I also wanted to give everyone who worked for me the opportunity to own the business. I grew up with housing insecurity as a kid, and I also didn’t want to stress about income.
The way that we operate our business is community forward. We want to create pathways to business ownership to those for whom it may have never been possible. Our minimum wage is $25 an hour, everyone gets fully paid healthcare, transportation benefits, paid short- and long-term disability insurance and paid family leave. We are investing in our teams’ future. We match 401k plans, contribute to 529 educational savings plans and help repay student loans, as many who join are burdened with student debt.
We recently launched the birdSEED foundation to offer home-buying grants to Black and Brown residents in the Washington, D.C area as a first step toward the solution to historical housing injustice.

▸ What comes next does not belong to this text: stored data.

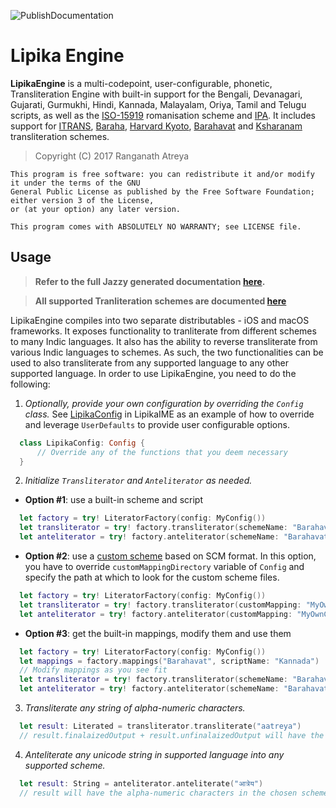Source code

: ![PublishDocumentation](https://github.com/ratreya/lipika-engine/workflows/PublishDocumentation/badge.svg?branch=master)

# Lipika Engine

__LipikaEngine__ is a multi-codepoint, user-configurable, phonetic, Transliteration Engine with built-in support for the Bengali, Devanagari, Gujarati, Gurmukhi, Hindi, Kannada, Malayalam, Oriya, Tamil and Telugu scripts, as well as the [ISO-15919](http://en.wikipedia.org/wiki/ISO_15919) romanisation scheme and [IPA](http://en.wikipedia.org/wiki/International_Phonetic_Alphabet). It includes support for [ITRANS](http://www.aczoom.com/itrans/#onlinedocs), [Baraha](http://www.baraha.com/help/Keyboards/phonetic_keyboard.htm), [Harvard Kyoto](http://en.wikipedia.org/wiki/Harvard-Kyoto), [Barahavat](http://daivajnanam.blogspot.com/p/barahavat.html) and [Ksharanam](http://blog.ambari.sh/2014/03/a-custom-keymap-for-indian-languages.html) transliteration schemes.

> Copyright (C) 2017 Ranganath Atreya

```
This program is free software: you can redistribute it and/or modify it under the terms of the GNU 
General Public License as published by the Free Software Foundation; either version 3 of the License, 
or (at your option) any later version.

This program comes with ABSOLUTELY NO WARRANTY; see LICENSE file.
```

## Usage ##
> **Refer to the full Jazzy generated documentation [here](https://ratreya.github.io/lipika-engine/index.html).**

> **All supported Tranliteration schemes are documented [here](https://github.com/ratreya/lipika-ime/wiki/Transliteration-Schemes)**

LipikaEngine compiles into two separate distributables - iOS and macOS frameworks. It exposes functionality to tranliterate from different schemes to many Indic languages. It also has the ability to reverse transliterate from various Indic languages to schemes. As such, the two functionalities can be used to also transliterate from any supported language to any other supported language. In order to use LipikaEngine, you need to do the following:

1. *Optionally, provide your own configuration by overriding the `Config` class.* See [LipikaConfig](https://github.com/ratreya/lipika-ime/blob/master/Input%20Source/LipikaConfig.swift) in LipikaIME as an example of how to override and leverage `UserDefaults` to provide user configurable options.
```swift
  class LipikaConfig: Config {
      // Override any of the functions that you deem necessary
  }
```

2. *Initialize `Transliterator` and `Anteliterator` as needed.*
* **Option #1**: use a built-in scheme and script
```swift
  let factory = try! LiteratorFactory(config: MyConfig())
  let transliterator = try! factory.transliterator(schemeName: "Barahavat", scriptName: "Kannada")
  let anteliterator = try! factory.anteliterator(schemeName: "Barahavat", scriptName: "Kannada")
```
* **Option #2**: use a [custom scheme](https://github.com/ratreya/google-ime-scm) based on SCM format. In this option, you have to override `customMappingDirectory` variable of `Config` and specify the path at which to look for the custom scheme files.
```swift
  let factory = try! LiteratorFactory(config: MyConfig())
  let transliterator = try! factory.transliterator(customMapping: "MyOwnCustomSCM")
  let anteliterator = try! factory.anteliterator(customMapping: "MyOwnCustomSCM")
```
* **Option #3**: get the built-in mappings, modify them and use them
```swift
  let factory = try! LiteratorFactory(config: MyConfig())
  let mappings = factory.mappings("Barahavat", scriptName: "Kannada")
  // Modify mappings as you see fit
  let transliterator = try! factory.transliterator(schemeName: "Barahavat", scriptName: "Kannada", mappings: mappings)
  let anteliterator = try! factory.anteliterator(schemeName: "Barahavat", scriptName: "Kannada", mappings: mappings)
```

3. *Transliterate any string of alpha-numeric characters.*
```swift
  let result: Literated = transliterator.transliterate("aatreya")
  // result.finalaizedOutput + result.unfinalaizedOutput will have the transliterated string
```

4. *Anteliterate any unicode string in supported language into any supported scheme.*
```swift
  let result: String = anteliterator.anteliterate("आत्रेय")
  // result will have the alpha-numeric characters in the chosen scheme
```
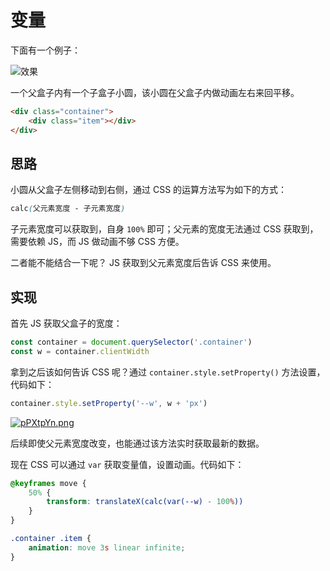 # 变量

下面有一个例子：

![效果](https://pic.imgdb.cn/item/653d0987c458853aef1bbe9b.gif)

一个父盒子内有一个子盒子小圆，该小圆在父盒子内做动画左右来回平移。

```html
<div class="container">
    <div class="item"></div>
</div>
```

## 思路

小圆从父盒子左侧移动到右侧，通过 CSS 的运算方法写为如下的方式：

```css
calc(父元素宽度 - 子元素宽度)
```

子元素宽度可以获取到，自身 `100%` 即可；父元素的宽度无法通过 CSS 获取到，需要依赖 JS，而 JS 做动画不够 CSS 方便。

二者能不能结合一下呢？ JS 获取到父元素宽度后告诉 CSS 来使用。

## 实现

首先 JS 获取父盒子的宽度：

```js
const container = document.querySelector('.container')
const w = container.clientWidth
```

拿到之后该如何告诉 CSS 呢？通过 `container.style.setProperty()` 方法设置，代码如下：

```js
container.style.setProperty('--w', w + 'px')
```

[![pPXtpYn.png](https://z1.ax1x.com/2023/10/05/pPXtpYn.png)](https://imgse.com/i/pPXtpYn)

后续即使父元素宽度改变，也能通过该方法实时获取最新的数据。

现在 CSS 可以通过 `var` 获取变量值，设置动画。代码如下：

```css
@keyframes move {
    50% {
        transform: translateX(calc(var(--w) - 100%))
    }
}

.container .item {
    animation: move 3s linear infinite;
}
```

Holly Corbett: Can you explain how birdSEED works?
Lisa Wise: Last summer time we decided to carve out money for a housing justice program. Most of the money is coming from my savings. Our operating budget is inclusive of philanthropy, because we believe investing in the community is investing in ourselves, and leads to more business. I can tell you, it works.
We can talk about creating a more equitable future, and really it takes cash. We carved out $215,000 to try to move into people’s hands to support down payment, which is often the strongest barrier to people buying a home. People are able to pay high rents here in D.C., but don’t have the down payment saved to buy a home of their own.
The birdSEED foundation offers down payment grants that range from $5,000 to $15,000 per successful applicant. We manage the program through a partnership with the Greater Washington Community Foundation. Their sponsorship of the fund also allows us to accept tax-deductible donations and ties us to other organizations and partners that can compliment our work and help us reach potential applicants.
Holly Corbett: What can business leaders do to help lessen inequities?
Lisa Wise: I think businesses can play a role in creating more opportunities, and also in creating policies that advance equity. Leaders have to reimagine how they measure profits. It can’t just be money.
Profit is traditionally measured by taking something away from someone else, often by reducing labor costs. If you’re passing $1 billion to your child, but the planet is a mess, it doesn’t really help.
I want to be profitable. It’s okay to make money. But how are you doing it, and how much do you need? Minimum wage in D.C. is $15 an hour and at our company it’s $25 an hour. I have a very low turnover to contend with, and don’t deal with the reputation damages that turnover creates. I know my business model is stronger. Making investments on the front end and taking care of your team and community will lead to greater profits down the line.
You can be consciously capitalist and put people above profit. Until that happens, there will be racism. I think the conversation is getting louder and the demand is being heard. We need leaders in each industry to say, ‘I’m not okay with the way things have been working.
Holly Corbett: In what ways can white people use their privilege to be actively anti-racist?
Lisa Wise: I think so many people are afraid of being vocal and sharing their ideas in this space, because they don’t want to step on toes or say the wrong thing, especially if they are white. We can’t let that stop us from having conversations about anti-racism, because we all benefit if we can help create a more just society for our kids.
To use our privilege, we really just need to listen more and talk less. We need to learn as much as possible and study history and study our industries. Until you’re willing to study the problem, it’s easy to ignore it. Until you get educated, and say, ‘I may not be responsible for creating it, but I’m responsible for creating a new future,’ only then can we move forward.